Quelles sont les priorités de votre mandat ? Quelles orientations souhaiteriez-vous lui donner ?


Durant mon mandat, je vais en premier lieu m’attacher à améliorer la qualité du service, en réduisant le délai moyen de traitement des litiges. Nous sommes actuellement à 13 mois, j’aimerais passer sous la barre des 12 mois. Cependant, la solution n’est pas évidente, et pour y parvenir, il s’agit de mettre en œuvre un ensemble d’actions. Nous menons actuellement des tests mis en place depuis la fin de l’année 2019. Si ces derniers sont concluants, la procédure sera ensuite généralisée à toutes les chambres de contentieux. Le TC peut par ailleurs se féliciter de la qualité de ses jugements, puisque nous enregistrons un taux d’appel très faible (environ 10 %).


L’autre priorité de mon mandat serait d’accroître nos relations avec la cour d’appel de Paris.
Au demeurant, je sais que c’est également un souhait de son Premier président. Une plus grande communication permettrait, à mon sens, une meilleure prévisibilité de la justice. Il est important que les juridictions se parlent.
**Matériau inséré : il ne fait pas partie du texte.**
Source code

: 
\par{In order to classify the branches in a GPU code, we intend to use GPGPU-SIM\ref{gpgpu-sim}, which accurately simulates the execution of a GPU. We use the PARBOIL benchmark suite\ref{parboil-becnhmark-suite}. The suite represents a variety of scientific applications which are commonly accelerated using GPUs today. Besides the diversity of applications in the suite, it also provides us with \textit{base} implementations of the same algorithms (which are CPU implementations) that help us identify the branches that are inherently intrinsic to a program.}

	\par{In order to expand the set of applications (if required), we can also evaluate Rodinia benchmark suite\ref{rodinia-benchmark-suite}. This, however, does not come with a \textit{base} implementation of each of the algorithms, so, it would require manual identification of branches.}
Le troisième axe concerne les chambres commerciales internationales et l’attractivité de la place de Paris. Il faut poursuivre leur développement, et promouvoir leur notoriété en prenant pied dans le paysage juridique international. Paris est une grande place de droit, et la France dispose de nombreux atouts pour la faire rayonner. Historiquement, la France est un pays de droit, c’est dans son ADN. Nous disposons de cabinets d’avocats très compétents, qui ont rejoint les plus grands cabinets internationaux qui se sont installés dans notre capitale. Outre les avocats, qui, comme on le voit, constituent une profession forte, nous bénéficions de juges expérimentés et intègres, d’un centre d’arbitrage de premier plan mondial et d’auxiliaires de justice organisés. Tout cela participe à la puissance de notre pays sur le plan international. Il faut, à mon sens, valoriser ces atouts, en coordonnant les efforts entre la cour d’appel de Paris bien sûr, le barreau de Paris, et les associations comme Paris Place de Droit, qui fait un travail remarquable, mais pas seulement. L’univers associatif existe, il faut l’intéresser à ces travaux en tentant de parvenir à une meilleure cohésion et une plus grande coordination pour créer un écosystème puissant, une sorte de Task Force, pour imposer Paris comme une place de droit incontournable des règlements des litiges commerciaux internationaux. 


 


Justement, à l’heure du Brexit, la sortie du Royaume-Uni se présente-t-elle comme une opportunité pour la France ?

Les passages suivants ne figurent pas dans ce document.